DIFFERENTIAL-EQUATION OF CONCRETE BEHAVIOR UNDER UNIAXIAL SHORT-TERM COMPRESSION IN TERMS OF ATROPHY (DEGENERATION) AND ITS SOLUTION

The Paper deals with the problem of the differential equation of concrete behaviour under load in the nonlinear stage of the stress-strain curve (SSC). The approach is based on following principles: the nonlinear behaviour of concrete is a consequence of the atrophying process of microcracking in it, because of its heterogeneity; the intrinsic elastic modulus ought to be taken constant up to peak stess; the specific stresses remain linearly related to the strains, also up to peak stress. The nonlinear behaviour of plain concrete both up to and beyond the strength limit is described by differential equations, which relate the response of the concrete to the strains in terms of atrophy (degradation) and the specific stresses in it, and represent SSCs for material affected by microcracking but without initial cracks comparable in size to the specimen dimensions. The obtained primary equation represents the total differential of concrete survival as a function of the strains in it up to the peak stress, and its solution is independent of the pattern of the survival function. For the descending branch the primary equation has to be supplemented by the confinement factor and by a function of macrodestruction. Solving this equation, a descriptive model for the nonlinear domain of the ascending branch of the SSC, called the central function, was obtained, using a gaussian survival function.
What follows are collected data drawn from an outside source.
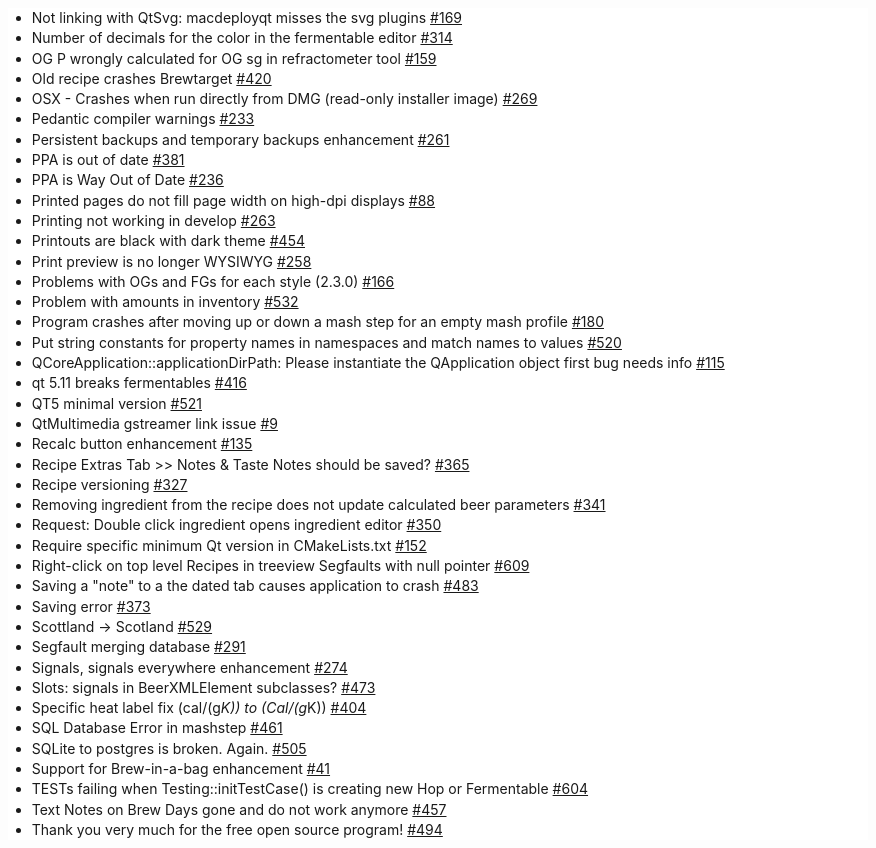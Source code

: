 * Not linking with QtSvg: macdeployqt misses the svg plugins [#169](https://github.com/Brewtarget/brewtarget/issues/169)
* Number of decimals for the color in the fermentable editor [#314](https://github.com/Brewtarget/brewtarget/issues/314)
* OG P wrongly calculated for OG sg in refractometer tool [#159](https://github.com/Brewtarget/brewtarget/issues/159)
* Old recipe crashes Brewtarget [#420](https://github.com/Brewtarget/brewtarget/issues/420)
* OSX - Crashes when run directly from DMG (read-only installer image) [#269](https://github.com/Brewtarget/brewtarget/issues/269)
* Pedantic compiler warnings [#233](https://github.com/Brewtarget/brewtarget/issues/233)
* Persistent backups and temporary backups enhancement [#261](https://github.com/Brewtarget/brewtarget/issues/261)
* PPA is out of date [#381](https://github.com/Brewtarget/brewtarget/issues/381)
* PPA is Way Out of Date [#236](https://github.com/Brewtarget/brewtarget/issues/236)
* Printed pages do not fill page width on high-dpi displays [#88](https://github.com/Brewtarget/brewtarget/issues/88)
* Printing not working in develop [#263](https://github.com/Brewtarget/brewtarget/issues/263)
* Printouts are black with dark theme [#454](https://github.com/Brewtarget/brewtarget/issues/454)
* Print preview is no longer WYSIWYG [#258](https://github.com/Brewtarget/brewtarget/issues/258)
* Problems with OGs and FGs for each style (2.3.0) [#166](https://github.com/Brewtarget/brewtarget/issues/166)
* Problem with amounts in inventory [#532](https://github.com/Brewtarget/brewtarget/issues/532)
* Program crashes after moving up or down a mash step for an empty mash profile [#180](https://github.com/Brewtarget/brewtarget/issues/180)
* Put string constants for property names in namespaces and match names to values [#520](https://github.com/Brewtarget/brewtarget/issues/520)
* QCoreApplication::applicationDirPath: Please instantiate the QApplication object first bug needs info [#115](https://github.com/Brewtarget/brewtarget/issues/115)
* qt 5.11 breaks fermentables [#416](https://github.com/Brewtarget/brewtarget/issues/416)
* QT5 minimal version [#521](https://github.com/Brewtarget/brewtarget/issues/521)
* QtMultimedia gstreamer link issue [#9](https://github.com/Brewtarget/brewtarget/issues/9)
* Recalc button enhancement [#135](https://github.com/Brewtarget/brewtarget/issues/135)
* Recipe Extras Tab >> Notes & Taste Notes should be saved? [#365](https://github.com/Brewtarget/brewtarget/issues/365)
* Recipe versioning [#327](https://github.com/Brewtarget/brewtarget/issues/327)
* Removing ingredient from the recipe does not update calculated beer parameters [#341](https://github.com/Brewtarget/brewtarget/issues/341)
* Request: Double click ingredient opens ingredient editor [#350](https://github.com/Brewtarget/brewtarget/issues/350)
* Require specific minimum Qt version in CMakeLists.txt [#152](https://github.com/Brewtarget/brewtarget/issues/152)
* Right-click on top level Recipes in treeview Segfaults with null pointer [#609](https://github.com/Brewtarget/brewtarget/issues/609)
* Saving a "note" to a the dated tab causes application to crash [#483](https://github.com/Brewtarget/brewtarget/issues/483)
* Saving error [#373](https://github.com/Brewtarget/brewtarget/issues/373)
* Scottland -> Scotland [#529](https://github.com/Brewtarget/brewtarget/issues/529)
* Segfault merging database [#291](https://github.com/Brewtarget/brewtarget/issues/291)
* Signals, signals everywhere enhancement [#274](https://github.com/Brewtarget/brewtarget/issues/274)
* Slots: signals in BeerXMLElement subclasses? [#473](https://github.com/Brewtarget/brewtarget/issues/473)
* Specific heat label fix (cal/(g*K)) to (Cal/(g*K)) [#404](https://github.com/Brewtarget/brewtarget/issues/404)
* SQL Database Error in mashstep [#461](https://github.com/Brewtarget/brewtarget/issues/461)
* SQLite to postgres is broken. Again. [#505](https://github.com/Brewtarget/brewtarget/issues/505)
* Support for Brew-in-a-bag enhancement [#41](https://github.com/Brewtarget/brewtarget/issues/41)
* TESTs failing when Testing::initTestCase() is creating new Hop or Fermentable [#604](https://github.com/Brewtarget/brewtarget/issues/604)
* Text Notes on Brew Days gone and do not work anymore [#457](https://github.com/Brewtarget/brewtarget/issues/457)
* Thank you very much for the free open source program! [#494](https://github.com/Brewtarget/brewtarget/issues/494)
It gives the relationship between the nominal stresses and the strains and atrophy of concrete based on the main parameters: intrinsic elastic modulus E, atrophy threshold epsilon(a), peak strain epsilon(p) and the scattering factor d. A redefinition of strength in terms of the limiting atrophy and the strength formula is given, based on the balance between the energy added to the live part of the cross-section and the energy loss due to the increment of concrete atrophy. It is shown that the peak point strain epsilon(p) is not the primary parameter but is a function of epsilon(a) and d. The total similarity of the SSC for concrete and rock can be interpreted as proof of the validity of the proposed differential equations for brittle heterogeneous solids.